Why can you all not accept that OP does not want to jump to the agenda being set on here.
She is married to her DH, she should surely be the one to set her own agenda. ?
Not everyone wants to know if their 'DH' or 'DW' is having an affair. There are plenty of spouses who have so much going on in their lives (OP is main breadwinner, moved countries, has children) that husband/wife's affair can be ignored in the hope that it will 'blow over' and the whole horrendous upset of divorce/child custody/ moving countries can be avoided. This course of action is also common for couples who don't live overseas. Look at all the 'my boyfriend won't leave his wife' threads...
If you are the main breadwinner working overseas, the work involved in setting up your life there, is not done in 5 minutes. It's not just like asking him to move out and live down the road , seeing the dcs EOW !!
As The OP has moved overseas for her job, it's a fair bet that the visas they have are based on her being in work. If they separate , her DH may lose this visa and have to return to UK. (He may wish to return to UK anyway) As he works from home, he could make a good case for custody of the children. OP could find herself in a position where she has to make decisions such as leaving her job or losing her children.
These are all real, practical consequences of 'knowing ' about an affair..

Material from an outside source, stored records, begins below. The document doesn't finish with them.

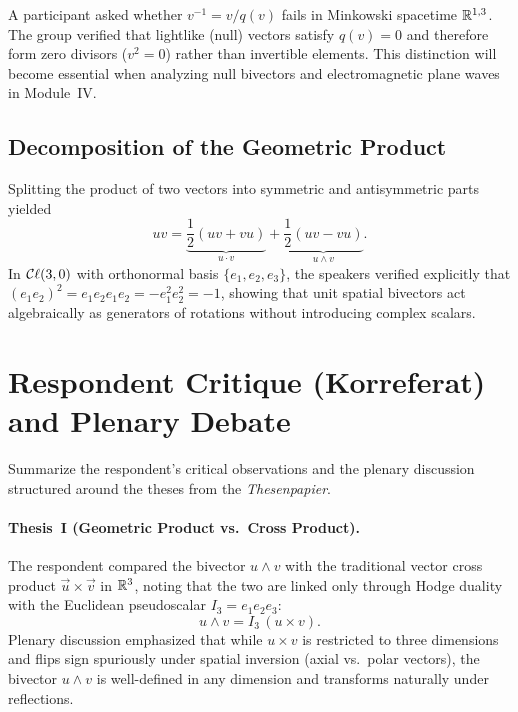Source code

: \documentclass[11pt,a4paper]{article}
\begin{document}
\begin{discussionnote}
  A participant asked whether $v^{-1} = v / q(v)$ fails in Minkowski
  spacetime $\mathbb{R}^{1,3}$. The group verified that lightlike (null) vectors
  satisfy $q(v) = 0$ and therefore form zero divisors ($v^2 = 0$) rather than
  invertible elements. This distinction will become essential when analyzing
  null bivectors and electromagnetic plane waves in Module~IV.
\end{discussionnote}

\subsection{Decomposition of the Geometric Product}
\label{subsec:decomp}

Splitting the product of two vectors into symmetric and antisymmetric parts
yielded
\[
  uv = \underbrace{\frac{1}{2}(uv + vu)}_{u \cdot v}
     + \underbrace{\frac{1}{2}(uv - vu)}_{u \wedge v}.
\]
In $\mathcal{C}\ell(3,0)$ with orthonormal basis $\{e_1, e_2, e_3\}$, the speakers verified
explicitly that $(e_1 e_2)^2 = e_1 e_2 e_1 e_2 = -e_1^2 e_2^2 = -1$, showing
that unit spatial bivectors act algebraically as generators of rotations
without introducing complex scalars.

\section{Respondent Critique (Korreferat) and Plenary Debate}
\label{sec:debate}

Summarize the respondent's critical observations and the plenary discussion
structured around the theses from the \emph{Thesenpapier}.

\paragraph{Thesis~I (Geometric Product vs.\ Cross Product).}
The respondent compared the bivector $u \wedge v$ with the traditional vector
cross product $\vec{u} \times \vec{v}$ in $\mathbb{R}^3$, noting that the two are
linked only through Hodge duality with the Euclidean pseudoscalar
$I_3 = e_1 e_2 e_3$:
\[
  u \wedge v = I_3\, (u \times v).
\]
Plenary discussion emphasized that while $u \times v$ is restricted to three
dimensions and flips sign spuriously under spatial inversion (axial vs.\ polar
vectors), the bivector $u \wedge v$ is well-defined in any dimension and
transforms naturally under reflections.
\end{document}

For many many people both male and female, letting it (an affair) blow itself out is a valid path. Its not 'the mumsnet way ' but I know many many couples for whom this strategy has worked and the marriage has gone on to be long happy and successful. To forgive or not to forgive infidelity is a choice that only you can make OP, there is no right or wrong way.
That said, it's not an easy path to take as the 'not knowing' would drive most people potty. It helps to have a very busy life where the time to obsess over this is minimal - which it sounds like you have.
For my part - having lived the 'ex-pat' life (a long long time ago) I am with the poster who thinks your DH has been flattered by the attractive, bored ex-pat wife, who has little to entertain her day and has set her eyes on your DH (fresh meat ) Women such as this do indeed exist in ex pat communities. It happens because most 'workers' are the men and the women either don't work because of visa restrictions or choose not to because the salary earned by their DH affords them that choice. It isn't long however before daily shopping/gym/golf/ bridge with the same bunch of people becomes very very dull. Other 'diversions' are sought...
I would meet up as a couple , you will soon distinguish 'the type' and fire a few 'warning shots across her bows' whilst spelling out very clearly the standards of honesty, truth and disclosure expected of your DH in this marriage.